Spain barely raised the amount it sought in a bond auction on Wednesday and had to pay investors sharply higher rates just after announcing a tough 2012 budget that aims to make a whopping 27 billion euros in savings.
Madrid's warning that its public debt will jump by 10 percentage points this year to nearly 80 percent of gross domestic product (GDP) clearly rattled investors who also faced the prospect of an economy slipping deeper into recession.
While ECB liquidity measures helped shield Madrid from immediate danger, economist Raj Badiani at IHS Global Insight warned the risks are expected to intensify next year as Spain is battered by recession and high unemployment and bad real estate assets drag down banks.
This would make it difficult for Spain to achieve its target of reducing its public deficit to the EU ceiling of 3.0 percent of GDP by austerity measures alone, he said, and raised the possibility it would need some sort of help from its European partners.

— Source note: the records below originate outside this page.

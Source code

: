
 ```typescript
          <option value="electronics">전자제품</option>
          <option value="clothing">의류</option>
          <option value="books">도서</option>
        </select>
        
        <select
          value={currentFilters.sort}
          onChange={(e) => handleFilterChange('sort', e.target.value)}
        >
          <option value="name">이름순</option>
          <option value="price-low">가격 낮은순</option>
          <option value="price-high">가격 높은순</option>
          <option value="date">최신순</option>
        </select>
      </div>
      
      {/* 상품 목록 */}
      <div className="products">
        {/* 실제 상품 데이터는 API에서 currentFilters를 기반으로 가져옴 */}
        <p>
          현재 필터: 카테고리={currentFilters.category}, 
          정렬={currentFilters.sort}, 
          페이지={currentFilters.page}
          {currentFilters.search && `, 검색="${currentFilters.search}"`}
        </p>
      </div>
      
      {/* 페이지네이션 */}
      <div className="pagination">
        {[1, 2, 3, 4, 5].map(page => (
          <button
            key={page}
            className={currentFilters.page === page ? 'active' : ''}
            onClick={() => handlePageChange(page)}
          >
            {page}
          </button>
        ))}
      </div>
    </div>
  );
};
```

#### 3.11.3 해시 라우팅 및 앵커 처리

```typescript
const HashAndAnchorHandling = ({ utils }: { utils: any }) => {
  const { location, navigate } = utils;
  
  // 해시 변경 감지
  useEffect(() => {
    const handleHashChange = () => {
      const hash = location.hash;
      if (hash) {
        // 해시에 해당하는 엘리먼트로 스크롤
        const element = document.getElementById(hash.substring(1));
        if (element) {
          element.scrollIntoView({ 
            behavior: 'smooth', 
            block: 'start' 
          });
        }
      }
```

"This could entail the ECB providing more protection than its current policy of making limited Spanish bond purchases in the secondary market," he said.
However, ECB chief Mario Draghi made it clear on Wednesday that such a move was not on the cards, although the central banker would not rule out further action to support the region's banks.
"Widespread hopes ... that the ECB would use the might of its theoretically unlimited balance sheet to fire a so-called 'silver bullet' into the heart of the broader eurozone crisis by buying up or somehow guaranteeing large portions of the Italian and Spanish (debt) have all but evaporated," said Jonathan Loynes at Capital Economics.
Bond yields of weaker eurozone states are moving higher as did the gap with those of German government bonds, the benchmark measure.
The yield on Spanish 10-year bonds jumped to 5.735% from 5.3% at the end of March, with the spread with German bonds widening to over 4.0 from 3.54 percentage points.
The spread between German and Italian bonds widened to 3.67 from 3.31 percentage points.
France, which lost its coveted top triple-A rating from Standard & Poor's rating agency earlier this year and faces concerns about the competitiveness of its economy, saw the spread on its bonds rise to 1.25 from 1.09 percentage points.
"The spreads, which reflect the degree of investor confidence (in a country) are clearly widening again and the short-term outlook is not particularly positive," BNP Paribas analysts said in a client note.
Elections in France and Germany may also raise concerns about changes to eurozone policy and the threat of recession still hangs over the bloc.
The latest economic data present a grim picture, with German industrial output declining by 1.3% in February and a survey of purchasing managers suggesting a manufacturing slowdown and that the eurozone has gone into recession.
"Not only does that undermine the chances of Germany spending more on other countries' exports but, if the hyper-efficient and competitive German industrial sector cannot stay out of recession, what hope is there that the peripheral economies will achieve the growth they need to get out of their fiscal mess?" asked Capital Economics' Loynes.